В новой книге стихи эмоционально не повзрослели, свежесть ощущений не растеряна, ощущение чуда не ушло. Не ушла и простота высказывания. Но стихотворения во многом стали эмоционально глубже – что вполне естественно: с течением времени, если душа остаётся, вопреки всему, не замутнена разного рода огорчениями и бедами, осознание ценности жизни, дара жизни, пусть иногда и немилосердной – только растёт; растёт осознание того, что чудо – не где-то далеко и не в чём-то особенном: оно уже здесь, перед глазами или даже под ногами, нужно только заметить и поднять его. Другими словами, чудо – внутри себя и, конечно, в любимом человеке.

 

Мой рай из яблок и пустых ветвей,

Из предосенней медности полей,

Где я стою с улыбкою блаженной.

Здесь так светло, что не добыть огня,

И на всю жизнь хватило бы и дня,

Одной улыбки вольной и неверной. <…>

 

Всё это так, что только б лечь ничком

На землю райским сорванным дичком

И жить без ветки радостно и смертно.

Я – дерево, я – осень, посмотри,

Мой рай в тебе, он у меня внутри,

И жизнь глядит на нас немилосердно.

 

Главная художественная мысль книги – можно, не отворачиваясь от тёмных сторон жизни, не прячась от бед, от переживаний, сохранять в себе внутреннее тепло и даже сердечный жар. Кажется, что однажды приняв жизнь за образ земного рая, – заразившись этим чувством рая, – Светлана Хромова попросту не способна воспринимать свою жизнь иначе – выборочно, раздробленно, как строго разделённую на территории отдельно счастья, отдельно радости, отдельно обретений, отдельно утрат. Состояние любви – вечное, «непоправимое» состояние автора. Она понимает, что лишь любовь – истинная ценность, истинное счастье, единственное наше спасение на земле.

 

Словно двери открывая в рай,

Уводя от долгого зимовья,

За руку держи, не отпускай,

Положи ладонь на изголовье. <…>

 

И дыханье обретает смысл

В тёмных сводах комнаты высокой.

За плечо как за судьбу держись

В этом страшном мире одиноком.

 

 

СОХРАНЕНИЕ ГАРМОНИИ

 

Евгений Касимов. Медленное дерево, Кинетоскоп.

Екатеринбург – Москва, «Кабинетный учёный», 2018

kasimov

 

У живущего в Екатеринбурге поэта Евгения Касимова вышло сразу две книги. В первой – стихи, написанные с 1976-го по 1981 год, во второй – с 2001-го.

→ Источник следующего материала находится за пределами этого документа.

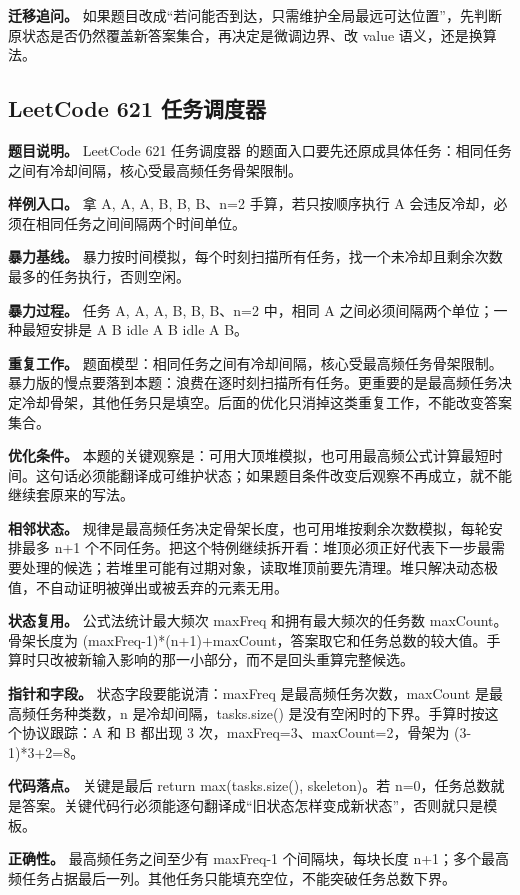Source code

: \textbf{迁移追问。} 如果题目改成“若问能否到达，只需维护全局最远可达位置”，先判断原状态是否仍然覆盖新答案集合，再决定是微调边界、改 value 语义，还是换算法。

\subsection{LeetCode 621 任务调度器}

\textbf{题目说明。} LeetCode 621 任务调度器 的题面入口要先还原成具体任务：相同任务之间有冷却间隔，核心受最高频任务骨架限制。

\textbf{样例入口。} 拿 A, A, A, B, B, B、n=2 手算，若只按顺序执行 A 会违反冷却，必须在相同任务之间间隔两个时间单位。

\textbf{暴力基线。} 暴力按时间模拟，每个时刻扫描所有任务，找一个未冷却且剩余次数最多的任务执行，否则空闲。

\textbf{暴力过程。} 任务 A, A, A, B, B, B、n=2 中，相同 A 之间必须间隔两个单位；一种最短安排是 A B idle A B idle A B。

\textbf{重复工作。} 题面模型：相同任务之间有冷却间隔，核心受最高频任务骨架限制。暴力版的慢点要落到本题：浪费在逐时刻扫描所有任务。更重要的是最高频任务决定冷却骨架，其他任务只是填空。后面的优化只消掉这类重复工作，不能改变答案集合。

\textbf{优化条件。} 本题的关键观察是：可用大顶堆模拟，也可用最高频公式计算最短时间。这句话必须能翻译成可维护状态；如果题目条件改变后观察不再成立，就不能继续套原来的写法。

\textbf{相邻状态。} 规律是最高频任务决定骨架长度，也可用堆按剩余次数模拟，每轮安排最多 n+1 个不同任务。把这个特例继续拆开看：堆顶必须正好代表下一步最需要处理的候选；若堆里可能有过期对象，读取堆顶前要先清理。堆只解决动态极值，不自动证明被弹出或被丢弃的元素无用。

\textbf{状态复用。} 公式法统计最大频次 maxFreq 和拥有最大频次的任务数 maxCount。骨架长度为 (maxFreq-1)*(n+1)+maxCount，答案取它和任务总数的较大值。手算时只改被新输入影响的那一小部分，而不是回头重算完整候选。

\textbf{指针和字段。} 状态字段要能说清：maxFreq 是最高频任务次数，maxCount 是最高频任务种类数，n 是冷却间隔，tasks.size() 是没有空闲时的下界。手算时按这个协议跟踪：A 和 B 都出现 3 次，maxFreq=3、maxCount=2，骨架为 (3-1)*3+2=8。

\textbf{代码落点。} 关键是最后 return max(tasks.size(), skeleton)。若 n=0，任务总数就是答案。关键代码行必须能逐句翻译成“旧状态怎样变成新状态”，否则就只是模板。

\textbf{正确性。} 最高频任务之间至少有 maxFreq-1 个间隔块，每块长度 n+1；多个最高频任务占据最后一列。其他任务只能填充空位，不能突破任务总数下界。

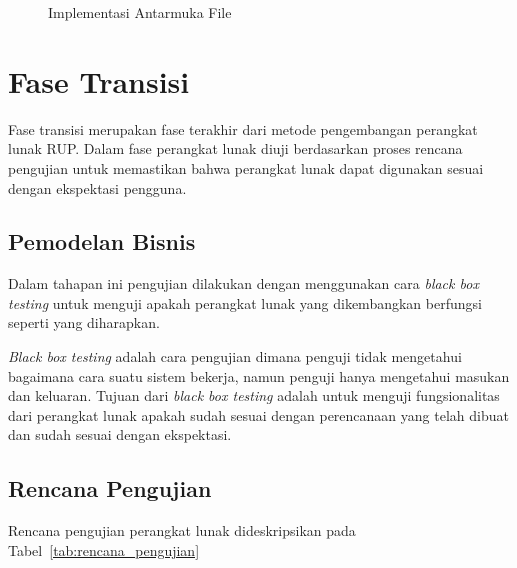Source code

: \begin{figure}[H]
  \centering
  \caption{Implementasi Antarmuka File}
  \label{fig:interface_file}
\end{figure}

\section{Fase Transisi}
Fase transisi merupakan fase terakhir dari metode pengembangan perangkat lunak RUP\@. Dalam fase perangkat
lunak diuji berdasarkan proses rencana pengujian untuk memastikan bahwa perangkat lunak dapat digunakan
sesuai dengan ekspektasi pengguna.

\subsection{Pemodelan Bisnis}
Dalam tahapan ini pengujian dilakukan dengan menggunakan cara \emph{black box testing} untuk menguji
apakah perangkat lunak yang dikembangkan berfungsi seperti yang diharapkan.

\emph{Black box testing} adalah cara pengujian dimana penguji tidak mengetahui bagaimana cara suatu sistem
bekerja, namun penguji hanya mengetahui masukan dan keluaran. Tujuan dari \emph{black box testing}
adalah untuk menguji fungsionalitas dari perangkat lunak apakah sudah sesuai dengan perencanaan yang telah dibuat
dan sudah sesuai dengan ekspektasi.

\subsection{Rencana Pengujian}
Rencana pengujian perangkat lunak dideskripsikan pada Tabel~\ref{tab:rencana_pengujian}

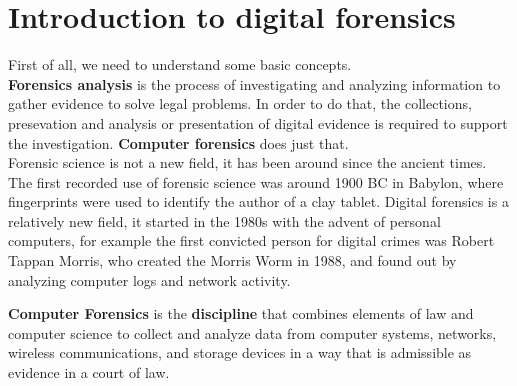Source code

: \chapter{Introduction to digital forensics}
First of all, we need to understand some basic concepts. \\
\textbf{Forensics analysis} is the process of investigating and
analyzing information to gather evidence to solve legal problems. In
order to do that, the collections, presevation and analysis or
presentation of digital evidence is required to support the
investigation. \textbf{Computer forensics} does just that.\\
Forensic science is not a new field, it has been around since the
ancient times. The first recorded use of forensic science was around
1900 BC in Babylon, where fingerprints were used to identify the 
author of a clay tablet. Digital forensics is a relatively new field,
it started in the 1980s with the advent of personal computers, for
example the first convicted person for digital crimes was Robert
Tappan Morris, who created the Morris Worm in 1988, and found out by
analyzing computer logs and network activity.
\begin{boxH}
  \textbf{Computer Forensics} is the \textbf{discipline} that combines elements
  of law and computer science to collect and analyze data from computer
  systems, networks, wireless communications, and storage devices in a way that
  is admissible as evidence in a court of law.
\end{boxH}
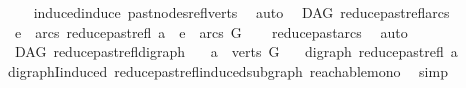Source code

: \begin{isabellebody}
%
\isadelimproof
\ \ %
\endisadelimproof
%
\isatagproof
{}\isamarkupfalse%
\ \ induced{\isacharunderscore}{\kern0pt}induce\ past{\isacharunderscore}{\kern0pt}nodes{\isacharunderscore}{\kern0pt}refl{\isacharunderscore}{\kern0pt}verts\ \isamarkupfalse%
\ auto%
\endisatagproof
{\isafoldproof}%
%
\isadelimproof
\isanewline
%
\endisadelimproof
\isanewline
{}\isamarkupfalse%
\ {\isacharparenleft}{\kern0pt}\ DAG{\isacharparenright}{\kern0pt}\ reduce{\isacharunderscore}{\kern0pt}past{\isacharunderscore}{\kern0pt}refl{\isacharunderscore}{\kern0pt}arcs{}{\isacharcolon}{\kern0pt}\isanewline
\ \ {\isachardoublequoteopen}e\ {\isasymin}\ arcs\ {\isacharparenleft}{\kern0pt}reduce{\isacharunderscore}{\kern0pt}past{\isacharunderscore}{\kern0pt}refl\ a{\isacharparenright}{\kern0pt}\ {\isasymLongrightarrow}\ e\ {\isasymin}\ arcs\ G{\isachardoublequoteclose}\isanewline
%
\isadelimproof
\ \ %
\endisadelimproof
%
\isatagproof
{}\isamarkupfalse%
\ reduce{\isacharunderscore}{\kern0pt}past{\isacharunderscore}{\kern0pt}arcs\ \isamarkupfalse%
\ auto%
\endisatagproof
{\isafoldproof}%
%
\isadelimproof
\isanewline
%
\endisadelimproof
\isanewline
{}\isamarkupfalse%
\ {\isacharparenleft}{\kern0pt}\ DAG{\isacharparenright}{\kern0pt}\ reduce{\isacharunderscore}{\kern0pt}past{\isacharunderscore}{\kern0pt}refl{\isacharunderscore}{\kern0pt}digraph{\isacharcolon}{\kern0pt}\isanewline
\ \ \ {\isachardoublequoteopen}a\ {\isasymin}\ verts\ G{\isachardoublequoteclose}\isanewline
\ \ \ {\isachardoublequoteopen}digraph\ {\isacharparenleft}{\kern0pt}reduce{\isacharunderscore}{\kern0pt}past{\isacharunderscore}{\kern0pt}refl\ a{\isacharparenright}{\kern0pt}{\isachardoublequoteclose}\isanewline
%
\isadelimproof
\ \ %
\endisadelimproof
%
\isatagproof
{}\isamarkupfalse%
\ digraphI{\isacharunderscore}{\kern0pt}induced\ reduce{\isacharunderscore}{\kern0pt}past{\isacharunderscore}{\kern0pt}refl{\isacharunderscore}{\kern0pt}induced{\isacharunderscore}{\kern0pt}subgraph\ reachable{\isacharunderscore}{\kern0pt}mono\ \isamarkupfalse%
\ simp%
\endisatagproof
{\isafoldproof}%
%
\isadelimproof
\isanewline
%
\endisadelimproof
%
\isadelimtheory
\isanewline
%
\endisadelimtheory
%
\isatagtheory
{}\isamarkupfalse%
%
\endisatagtheory
{\isafoldtheory}%
%
\isadelimtheory
%
\endisadelimtheory
%
\end{isabellebody}%
\endinput
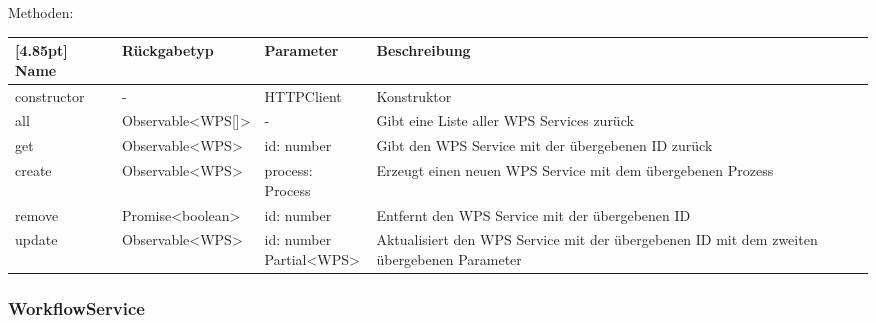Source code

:                 Methoden:
        		\begin{center}
                \setlength\tabcolsep{5pt}
                	\renewcommand{\arraystretch}{1.5}
                    	\begin{tabularx}{\textwidth}{|l|l|l|X|}
                    	\hline
                    	\rowcolor[gray]{0.75}[4.85pt]
                		Name & Rückgabetyp & Parameter & Beschreibung \\ \hline 
                        constructor & - & HTTPClient & Konstruktor\\ \hline
                        all & Observable<WPS[]> & - & Gibt eine Liste aller WPS Services zurück\\ \hline
                        get & Observable<WPS> & id: number & Gibt den WPS Service mit der übergebenen ID zurück \\ \hline
                        create & Observable<WPS> & process: Process & Erzeugt einen neuen WPS Service mit dem übergebenen Prozess \\ \hline
                        remove & Promise<boolean> & id: number & Entfernt den WPS Service mit der übergebenen ID \\ \hline
                        update & Observable<WPS> & \thead{id: number\\Partial<WPS>} & Aktualisiert den WPS Service mit der übergebenen ID mit dem zweiten übergebenen Parameter \\ \hline
                        \end{tabularx}
        		\end{center}
            
            \subsubsection{WorkflowService}
                
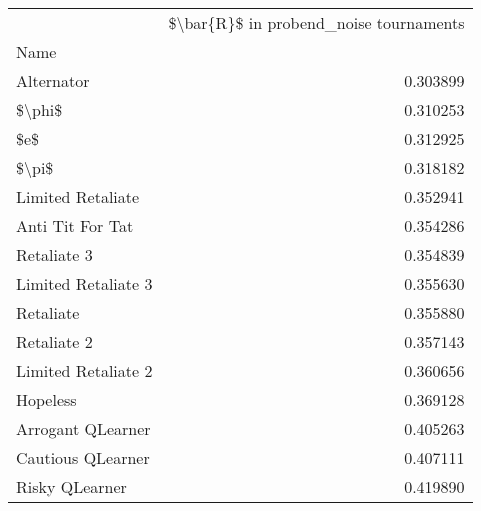 \begin{tabular}{lr}
\toprule
{} &  \$\textbackslash bar\{R\}\$ in probend\_noise tournaments \\
Name                &                                         \\
\midrule
Alternator          &                                0.303899 \\
\$\textbackslash phi\$              &                                0.310253 \\
\$e\$                 &                                0.312925 \\
\$\textbackslash pi\$               &                                0.318182 \\
Limited Retaliate   &                                0.352941 \\
Anti Tit For Tat    &                                0.354286 \\
Retaliate 3         &                                0.354839 \\
Limited Retaliate 3 &                                0.355630 \\
Retaliate           &                                0.355880 \\
Retaliate 2         &                                0.357143 \\
Limited Retaliate 2 &                                0.360656 \\
Hopeless            &                                0.369128 \\
Arrogant QLearner   &                                0.405263 \\
Cautious QLearner   &                                0.407111 \\
Risky QLearner      &                                0.419890 \\
\bottomrule
\end{tabular}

Они разные по звучанию, эти книги. В «Медленном дереве» речь порывистая, рвущаяся, угловатая; слово примеривается к слову, словно предчувствуя, что может случиться рифма. А рифмы у Касимова часто неожиданные: «óстрова» – «в озере», «время» – «зрение», «по-зимнему» – «слезинкою», «нимбы» – «небо», – и это только примеры из одного стихотворения! Так писал стихи другой уральский поэт – Виктор Смирнов; но стихи Смирнова – это удивительный звуковой росчерк, лихой, безоглядный, «неправильный», это какое-то стихотворное хулиганство, которое прощаешь за образный словесный напор, за сверхобострённое художественное зрение, за упрямство «письма без правил», не привязанного к якорю канона. Касимов всё же стоит на якоре, пока не решает двинуться дальше – а потом снова бросает якорь; книжная поэтическая культура не позволяет ему уходить от строгости формы (по крайней мере – уходить далеко). В случае с Касимовым это – достоинство; поскольку именно таким образом ему удаётся внести в свои строки спокойствие, тишину, умиротворённость, светлую грусть и гармоничность.

 

Уехал снова на дальний хутор –

зачем не знаю – промозглой осенью.

Мерцали около лесного озера

дороги жёлтые холодным утром.

 

Сады, пропитанные светлым ядом,

и запах прели – густой. настойчивый.

И ветер с Балтики, как нож отточенный,

срезал последние гирлянды яблок. <…>

 

Насыщенная образность здесь не воспринимается назойливой и чрезмерной; она так же естественна, как «Времена года» неторопливо-метафоричного Кристионаса Донелайтиса. В «Медленном дереве» ещё много юной романтики, желания петь, упиваться речью, давать ей свободное течение – как льётся плавный неторопливый ручей, и, не сдерживая сентиментальности («Просыпаюсь в слезах / и опять / чьё-то имя шепчу»), вторить рубцовской «тихой лирике»:

 

Я помню дом среди густой метели,

я помню голос ветра за окном,

и красный чай с дешёвой карамелью.

Качает вьюга деревянный дом. <…>

 

Касимовские стихи этой поры, как видно, довольно традиционны и относятся к достойным образцам советской лирической поэзии; правда, индивидуальность голоса не всегда заметна; стихи Касимова, оставаясь глубоко личными, зачастую словно уходят от автора, как уходит от авторов песни, которые просто хочется петь, и остаются – безлюдные пейзажи как метафоры душевного одиночества (склонность к «стихотворным «картинам» у поэта выражена зримо, недаром у него есть стихи, посвящённые Рембрандту и Ван Гогу). «Январь. Одиноко» – так называется одно из стихотворений «Медленного дерева»; да, зимы у Касимова много (то и дело встречаются «вьюга», «стужа», «зимняя звезда», «февральские ветра», «январские снеги», «вихри снежные»), что роднит его с замечательным поэтом-земляком Юрием Казариным; однако ни бремя одиночества, ни зимний холод на мои читательские плечи Касимов не перекладывает. Его задача – «молоть беду в нежнейший порошок», преодолевать её, преобразовывать в мелодию, которую хочется слушать и слушать. Медленную, как его «дерево».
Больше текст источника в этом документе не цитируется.